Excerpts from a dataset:
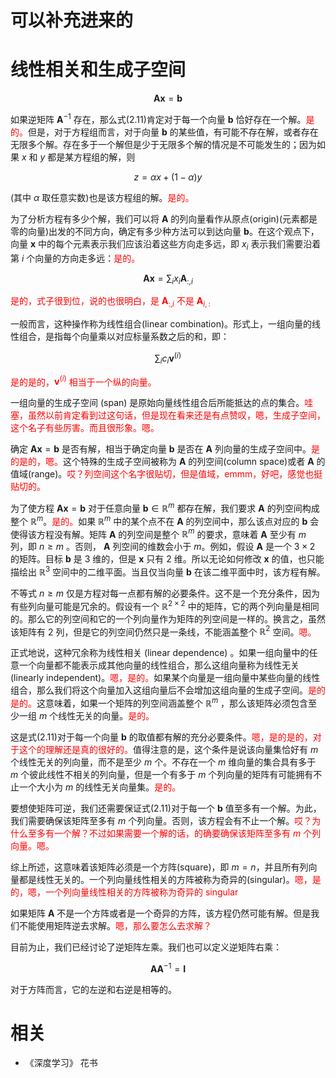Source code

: 
# 可以补充进来的


# 线性相关和生成子空间


$$
\boldsymbol{A} \boldsymbol{x}=\boldsymbol{b}\tag{2.11}
$$

如果逆矩阵 $\boldsymbol{A}^{-1}$ 存在，那么式(2.11)肯定对于每一个向量 $\boldsymbol{b}$ 恰好存在一个解。<span style="color:red;">是的。</span>但是，对于方程组而言，对于向量 $\boldsymbol{b}$  的某些值，有可能不存在解，或者存在无限多个解。存在多于一个解但是少于无限多个解的情况是不可能发生的；因为如果 $x$ 和 $y$ 都是某方程组的解，则

$$
z=\alpha x+(1-\alpha) y\tag{2.26}
$$

(其中 $\alpha$ 取任意实数)也是该方程组的解。<span style="color:red;">是的。</span>

为了分析方程有多少个解，我们可以将 $\boldsymbol{A}$ 的列向量看作从原点(origin)(元素都是零的向量)出发的不同方向，确定有多少种方法可以到达向量 $\boldsymbol{b}$。在这个观点下，向量  $\boldsymbol{x}$ 中的每个元素表示我们应该沿着这些方向走多远，即 $x_i$ 表示我们需要沿着第 $i$ 个向量的方向走多远：<span style="color:red;">是的。</span>

$$
\boldsymbol{A} \boldsymbol{x}=\sum_{i} x_{i} \boldsymbol{A}_{ :, i}\tag{2.27}
$$

<span style="color:red;">是的，式子很到位，说的也很明白，是 $\boldsymbol{A}_{ :, i}$ 不是 $\boldsymbol{A}_{ i, :}$</span>

一般而言，这种操作称为线性组合(linear combination)。形式上，一组向量的线性组合，是指每个向量乘以对应标量系数之后的和，即：

$$
\sum_{i} c_{i} \boldsymbol{v}^{(i)}\tag{2.28}
$$

<span style="color:red;">是的是的，$\boldsymbol{v}^{(i)}$ 相当于一个纵的向量。</span>

一组向量的生成子空间 (span) 是原始向量线性组合后所能抵达的点的集合。<span style="color:red;">哇塞，虽然以前肯定看到过这句话，但是现在看来还是有点赞叹，嗯，生成子空间，这个名子有些厉害。而且很形象。嗯。</span>

确定 $\boldsymbol{A} \boldsymbol{x}=\boldsymbol{b}$ 是否有解，相当于确定向量 $\boldsymbol{b}$ 是否在 $\boldsymbol{A}$ 列向量的生成子空间中。<span style="color:red;">是的是的，嗯。</span>这个特殊的生成子空间被称为 $\boldsymbol{A}$ 的列空间(column space)或者 $\boldsymbol{A}$ 的值域(range)。<span style="color:red;">哎？列空间这个名字很贴切，但是值域，emmm，好吧，感觉也挺贴切的。</span>

为了使方程 $\boldsymbol{A} \boldsymbol{x}=\boldsymbol{b}$ 对于任意向量 $\boldsymbol{b} \in \mathbb{R}^{m}$ 都存在解，我们要求 $\boldsymbol{A}$ 的列空间构成整个 $\mathbb{R}^{m}$。<span style="color:red;">是的。</span>如果 $\mathbb{R}^{m}$ 中的某个点不在  $\boldsymbol{A}$ 的列空间中，那么该点对应的  $\boldsymbol{b}$ 会使得该方程没有解。矩阵 $\boldsymbol{A}$ 的列空间是整个 $\mathbb{R}^{m}$ 的要求，意味着 $\boldsymbol{A}$ 至少有 $m$ 列，即 $n \geq m$ 。否则， $\boldsymbol{A}$ 列空间的维数会小于 $m$。例如，假设 $\boldsymbol{A}$ 是一个 $3 \times 2$ 的矩阵。目标 $\boldsymbol{b}$ 是 $3$ 维的，但是 $\boldsymbol{x}$ 只有 $2$ 维。所以无论如何修改 $\boldsymbol{x}$ 的值，也只能描绘出 $\mathbb{R}^{3}$ 空间中的二维平面。当且仅当向量 $\boldsymbol{b}$ 在该二维平面中时，该方程有解。

不等式 $n \geq m$ 仅是方程对每一点都有解的必要条件。这不是一个充分条件，因为有些列向量可能是冗余的。假设有一个 $\mathbb{R}^{2 \times 2}$ 中的矩阵，它的两个列向量是相同的。那么它的列空间和它的一个列向量作为矩阵的列空间是一样的。换言之，虽然该矩阵有 $2$ 列，但是它的列空间仍然只是一条线，不能涵盖整个 $\mathbb{R}^{2}$ 空间。<span style="color:red;">嗯。</span>

正式地说，这种冗余称为线性相关 (linear dependence) 。如果一组向量中的任意一个向量都不能表示成其他向量的线性组合，那么这组向量称为线性无关 (linearly independent)。<span style="color:red;">嗯，是的。</span>如果某个向量是一组向量中某些向量的线性组合，那么我们将这个向量加入这组向量后不会增加这组向量的生成子空间。<span style="color:red;">是的是的。</span>这意味着，如果一个矩阵的列空间涵盖整个 $\mathbb{R}^{m}$ ，那么该矩阵必须包含至少一组 $m$ 个线性无关的向量。<span style="color:red;">是的。</span>

这是式(2.11)对于每一个向量 $\boldsymbol{b}$ 的取值都有解的充分必要条件。<span style="color:red;">嗯，是的是的，对于这个的理解还是真的很好的。</span>值得注意的是，这个条件是说该向量集恰好有 $m$ 个线性无关的列向量，而不是至少 $m$ 个。不存在一个 $m$ 维向量的集合具有多于 $m$ 个彼此线性不相关的列向量，但是一个有多于 $m$ 个列向量的矩阵有可能拥有不止一个大小为 $m$ 的线性无关向量集。<span style="color:red;">是的。</span>


要想使矩阵可逆，我们还需要保证式(2.11)对于每一个 $\boldsymbol{b}$ 值至多有一个解。为此，我们需要确保该矩阵至多有 $m$ 个列向量。否则，该方程会有不止一个解。<span style="color:red;">哎？为什么至多有一个解？不过如果需要一个解的话，的确要确保该矩阵至多有 $m$ 个列向量。嗯。</span>

综上所述，这意味着该矩阵必须是一个方阵(square)，即 $m=n$，并且所有列向量都是线性无关的。一个列向量线性相关的方阵被称为奇异的(singular)。<span style="color:red;">嗯，是的，嗯，一个列向量线性相关的方阵被称为奇异的 singular </span>

如果矩阵 $\boldsymbol{A}$ 不是一个方阵或者是一个奇异的方阵，该方程仍然可能有解。但是我们不能使用矩阵逆去求解。<span style="color:red;">嗯，那么要怎么去求解？</span>

目前为止，我们已经讨论了逆矩阵左乘。我们也可以定义逆矩阵右乘：

$$
\boldsymbol{A} \boldsymbol{A}^{-1}=\boldsymbol{I}\tag{2.29}
$$

对于方阵而言，它的左逆和右逆是相等的。


# 相关

- 《深度学习》 花书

▸ **Required action**: Where does the string "times" appear in the records? Copy every line that holds it.

▸ **Result for this exercise**:
为了使方程 $\boldsymbol{A} \boldsymbol{x}=\boldsymbol{b}$ 对于任意向量 $\boldsymbol{b} \in \mathbb{R}^{m}$ 都存在解，我们要求 $\boldsymbol{A}$ 的列空间构成整个 $\mathbb{R}^{m}$。<span style="color:red;">是的。</span>如果 $\mathbb{R}^{m}$ 中的某个点不在  $\boldsymbol{A}$ 的列空间中，那么该点对应的  $\boldsymbol{b}$ 会使得该方程没有解。矩阵 $\boldsymbol{A}$ 的列空间是整个 $\mathbb{R}^{m}$ 的要求，意味着 $\boldsymbol{A}$ 至少有 $m$ 列，即 $n \geq m$ 。否则， $\boldsymbol{A}$ 列空间的维数会小于 $m$。例如，假设 $\boldsymbol{A}$ 是一个 $3 \times 2$ 的矩阵。目标 $\boldsymbol{b}$ 是 $3$ 维的，但是 $\boldsymbol{x}$ 只有 $2$ 维。所以无论如何修改 $\boldsymbol{x}$ 的值，也只能描绘出 $\mathbb{R}^{3}$ 空间中的二维平面。当且仅当向量 $\boldsymbol{b}$ 在该二维平面中时，该方程有解。
不等式 $n \geq m$ 仅是方程对每一点都有解的必要条件。这不是一个充分条件，因为有些列向量可能是冗余的。假设有一个 $\mathbb{R}^{2 \times 2}$ 中的矩阵，它的两个列向量是相同的。那么它的列空间和它的一个列向量作为矩阵的列空间是一样的。换言之，虽然该矩阵有 $2$ 列，但是它的列空间仍然只是一条线，不能涵盖整个 $\mathbb{R}^{2}$ 空间。<span style="color:red;">嗯。</span>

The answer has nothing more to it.